◆ EXERCISE DESCRIPTION
Only lines holding "DIVISION" are needed; copy each of them from the data below.

Stored data entries
>>>>

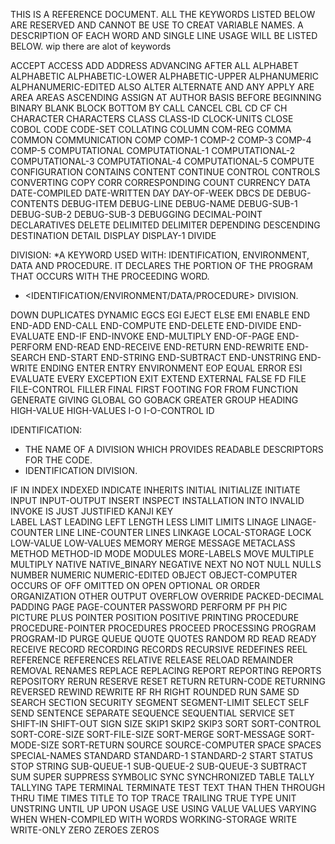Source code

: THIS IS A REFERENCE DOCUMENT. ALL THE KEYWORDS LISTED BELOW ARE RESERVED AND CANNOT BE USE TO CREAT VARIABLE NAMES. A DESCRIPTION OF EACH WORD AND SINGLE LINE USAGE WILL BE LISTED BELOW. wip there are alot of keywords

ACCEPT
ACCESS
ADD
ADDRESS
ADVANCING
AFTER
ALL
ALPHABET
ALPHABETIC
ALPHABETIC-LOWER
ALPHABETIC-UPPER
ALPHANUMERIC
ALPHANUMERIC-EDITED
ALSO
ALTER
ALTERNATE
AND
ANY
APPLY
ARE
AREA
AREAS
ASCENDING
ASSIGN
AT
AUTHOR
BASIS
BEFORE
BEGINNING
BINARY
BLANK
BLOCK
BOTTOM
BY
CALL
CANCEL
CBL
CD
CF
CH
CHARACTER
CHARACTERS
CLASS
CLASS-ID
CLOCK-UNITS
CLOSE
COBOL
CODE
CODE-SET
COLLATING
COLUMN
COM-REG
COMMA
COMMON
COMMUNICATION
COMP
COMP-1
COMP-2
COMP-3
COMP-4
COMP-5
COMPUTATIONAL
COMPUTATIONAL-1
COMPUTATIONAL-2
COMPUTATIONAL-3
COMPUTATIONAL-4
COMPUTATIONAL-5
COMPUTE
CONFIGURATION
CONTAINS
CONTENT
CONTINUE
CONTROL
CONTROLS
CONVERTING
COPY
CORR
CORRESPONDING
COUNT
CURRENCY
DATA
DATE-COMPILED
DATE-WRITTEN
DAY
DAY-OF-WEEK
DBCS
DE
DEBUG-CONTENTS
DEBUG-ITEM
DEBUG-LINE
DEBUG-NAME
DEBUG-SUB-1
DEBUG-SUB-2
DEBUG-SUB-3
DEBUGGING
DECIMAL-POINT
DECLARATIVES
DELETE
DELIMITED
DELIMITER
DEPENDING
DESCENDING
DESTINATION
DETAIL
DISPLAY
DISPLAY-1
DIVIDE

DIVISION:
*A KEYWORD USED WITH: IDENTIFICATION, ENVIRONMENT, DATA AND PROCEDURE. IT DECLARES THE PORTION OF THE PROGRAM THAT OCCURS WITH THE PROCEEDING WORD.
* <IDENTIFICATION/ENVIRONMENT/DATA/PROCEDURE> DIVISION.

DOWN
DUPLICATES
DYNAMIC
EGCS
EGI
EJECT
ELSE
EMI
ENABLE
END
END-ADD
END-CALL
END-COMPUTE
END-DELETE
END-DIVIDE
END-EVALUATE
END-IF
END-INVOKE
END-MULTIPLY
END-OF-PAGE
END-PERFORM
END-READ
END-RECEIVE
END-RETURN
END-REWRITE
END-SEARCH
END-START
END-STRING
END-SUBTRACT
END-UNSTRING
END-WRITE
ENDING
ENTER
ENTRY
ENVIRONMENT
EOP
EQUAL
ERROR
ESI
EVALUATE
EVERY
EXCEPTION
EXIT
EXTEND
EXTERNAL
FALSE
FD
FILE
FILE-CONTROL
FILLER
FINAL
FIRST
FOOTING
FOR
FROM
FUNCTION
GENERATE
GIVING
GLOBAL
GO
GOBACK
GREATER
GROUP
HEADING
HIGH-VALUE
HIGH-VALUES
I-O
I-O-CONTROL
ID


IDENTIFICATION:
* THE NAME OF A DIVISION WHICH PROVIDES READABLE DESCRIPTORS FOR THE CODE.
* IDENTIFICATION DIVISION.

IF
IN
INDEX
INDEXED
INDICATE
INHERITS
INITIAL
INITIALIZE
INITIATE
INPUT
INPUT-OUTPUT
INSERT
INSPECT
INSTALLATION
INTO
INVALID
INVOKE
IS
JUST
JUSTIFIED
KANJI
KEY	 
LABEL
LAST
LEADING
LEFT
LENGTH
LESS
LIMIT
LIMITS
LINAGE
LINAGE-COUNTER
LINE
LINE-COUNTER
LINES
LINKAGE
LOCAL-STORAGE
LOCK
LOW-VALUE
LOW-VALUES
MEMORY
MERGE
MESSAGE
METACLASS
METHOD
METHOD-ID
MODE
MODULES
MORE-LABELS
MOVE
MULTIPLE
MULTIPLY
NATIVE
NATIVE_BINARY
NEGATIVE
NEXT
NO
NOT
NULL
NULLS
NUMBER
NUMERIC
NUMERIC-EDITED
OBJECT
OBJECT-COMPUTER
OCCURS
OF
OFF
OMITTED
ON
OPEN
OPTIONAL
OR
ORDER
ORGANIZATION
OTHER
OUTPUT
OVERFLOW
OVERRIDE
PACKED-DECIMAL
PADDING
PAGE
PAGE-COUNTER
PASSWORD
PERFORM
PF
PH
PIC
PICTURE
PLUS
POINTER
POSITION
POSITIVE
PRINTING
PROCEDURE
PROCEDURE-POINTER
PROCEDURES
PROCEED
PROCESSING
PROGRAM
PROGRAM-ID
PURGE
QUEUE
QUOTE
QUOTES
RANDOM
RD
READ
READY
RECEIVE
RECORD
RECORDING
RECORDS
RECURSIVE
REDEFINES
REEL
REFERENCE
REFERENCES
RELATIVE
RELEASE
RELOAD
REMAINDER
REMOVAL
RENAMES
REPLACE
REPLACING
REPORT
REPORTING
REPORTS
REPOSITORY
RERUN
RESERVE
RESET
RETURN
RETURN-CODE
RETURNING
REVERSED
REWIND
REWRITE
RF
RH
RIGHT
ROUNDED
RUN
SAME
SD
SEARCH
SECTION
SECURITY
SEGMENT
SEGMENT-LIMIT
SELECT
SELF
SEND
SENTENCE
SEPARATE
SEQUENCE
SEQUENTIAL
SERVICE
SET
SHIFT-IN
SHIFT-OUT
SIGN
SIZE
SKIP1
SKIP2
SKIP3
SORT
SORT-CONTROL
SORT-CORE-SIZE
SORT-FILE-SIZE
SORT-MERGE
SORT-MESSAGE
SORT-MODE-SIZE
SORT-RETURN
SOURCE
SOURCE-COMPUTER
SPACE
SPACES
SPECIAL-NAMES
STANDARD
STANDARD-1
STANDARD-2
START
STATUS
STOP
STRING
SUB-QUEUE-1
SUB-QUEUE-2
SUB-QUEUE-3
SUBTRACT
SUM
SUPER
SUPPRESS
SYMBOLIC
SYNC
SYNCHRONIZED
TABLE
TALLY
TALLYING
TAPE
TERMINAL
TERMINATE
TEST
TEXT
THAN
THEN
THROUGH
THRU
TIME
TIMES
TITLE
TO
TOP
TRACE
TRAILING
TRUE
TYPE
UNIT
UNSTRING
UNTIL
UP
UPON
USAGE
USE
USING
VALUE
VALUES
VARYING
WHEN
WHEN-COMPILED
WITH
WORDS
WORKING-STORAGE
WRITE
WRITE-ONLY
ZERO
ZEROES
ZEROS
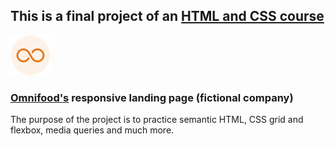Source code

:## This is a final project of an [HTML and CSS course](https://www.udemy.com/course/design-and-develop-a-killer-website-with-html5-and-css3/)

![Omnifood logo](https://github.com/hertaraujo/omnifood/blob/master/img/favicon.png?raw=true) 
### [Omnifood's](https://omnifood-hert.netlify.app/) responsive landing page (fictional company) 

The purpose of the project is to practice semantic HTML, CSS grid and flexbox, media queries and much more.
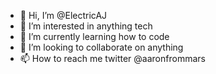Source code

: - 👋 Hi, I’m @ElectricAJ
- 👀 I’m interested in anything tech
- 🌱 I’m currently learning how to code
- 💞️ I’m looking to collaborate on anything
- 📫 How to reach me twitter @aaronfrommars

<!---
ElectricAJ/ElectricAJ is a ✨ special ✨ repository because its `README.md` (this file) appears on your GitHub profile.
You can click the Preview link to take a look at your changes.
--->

<<<<

◆ WRITTEN RESPONSE
DIVISION:
* <IDENTIFICATION/ENVIRONMENT/DATA/PROCEDURE> DIVISION.
* THE NAME OF A DIVISION WHICH PROVIDES READABLE DESCRIPTORS FOR THE CODE.
* IDENTIFICATION DIVISION.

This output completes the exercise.